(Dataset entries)
● ● ● ●

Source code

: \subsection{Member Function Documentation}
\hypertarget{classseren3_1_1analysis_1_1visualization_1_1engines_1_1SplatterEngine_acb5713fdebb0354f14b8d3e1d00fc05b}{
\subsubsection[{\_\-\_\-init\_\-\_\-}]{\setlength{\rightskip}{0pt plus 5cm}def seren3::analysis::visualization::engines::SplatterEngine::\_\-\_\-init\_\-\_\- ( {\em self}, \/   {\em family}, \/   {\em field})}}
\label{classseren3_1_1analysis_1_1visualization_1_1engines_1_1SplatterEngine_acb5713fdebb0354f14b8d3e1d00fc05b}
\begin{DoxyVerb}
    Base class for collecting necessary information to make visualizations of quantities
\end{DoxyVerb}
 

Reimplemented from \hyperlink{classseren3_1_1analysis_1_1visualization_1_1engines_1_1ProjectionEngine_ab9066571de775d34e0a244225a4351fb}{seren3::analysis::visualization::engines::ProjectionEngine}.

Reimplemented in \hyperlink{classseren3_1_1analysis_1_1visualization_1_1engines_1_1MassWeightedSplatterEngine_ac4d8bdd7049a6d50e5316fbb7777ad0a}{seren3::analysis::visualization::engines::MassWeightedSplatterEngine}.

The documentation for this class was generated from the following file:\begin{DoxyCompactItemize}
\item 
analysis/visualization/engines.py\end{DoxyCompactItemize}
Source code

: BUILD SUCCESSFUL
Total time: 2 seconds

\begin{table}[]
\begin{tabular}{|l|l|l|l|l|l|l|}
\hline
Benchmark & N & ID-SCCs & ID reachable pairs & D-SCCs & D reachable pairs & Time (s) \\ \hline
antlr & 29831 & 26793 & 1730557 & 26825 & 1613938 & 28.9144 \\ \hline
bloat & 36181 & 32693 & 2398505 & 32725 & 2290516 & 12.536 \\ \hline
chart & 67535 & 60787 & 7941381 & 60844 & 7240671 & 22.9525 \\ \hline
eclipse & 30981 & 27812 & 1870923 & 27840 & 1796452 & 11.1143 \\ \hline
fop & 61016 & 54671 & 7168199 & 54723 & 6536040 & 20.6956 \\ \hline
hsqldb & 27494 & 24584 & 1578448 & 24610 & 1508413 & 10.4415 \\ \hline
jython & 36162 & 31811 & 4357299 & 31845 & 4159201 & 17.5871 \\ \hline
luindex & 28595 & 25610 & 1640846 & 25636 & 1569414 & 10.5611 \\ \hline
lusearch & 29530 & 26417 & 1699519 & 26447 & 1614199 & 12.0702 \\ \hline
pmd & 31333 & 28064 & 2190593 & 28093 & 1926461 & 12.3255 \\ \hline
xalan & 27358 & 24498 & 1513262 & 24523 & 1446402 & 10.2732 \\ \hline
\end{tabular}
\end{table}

● ● ● ●

Instructions for the task :: A complete answer gives every line of the records holding "begin".

Result for this task ::
\begin{DoxyVerb}
The documentation for this class was generated from the following file:\begin{DoxyCompactItemize}
\begin{table}[]
\begin{tabular}{|l|l|l|l|l|l|l|}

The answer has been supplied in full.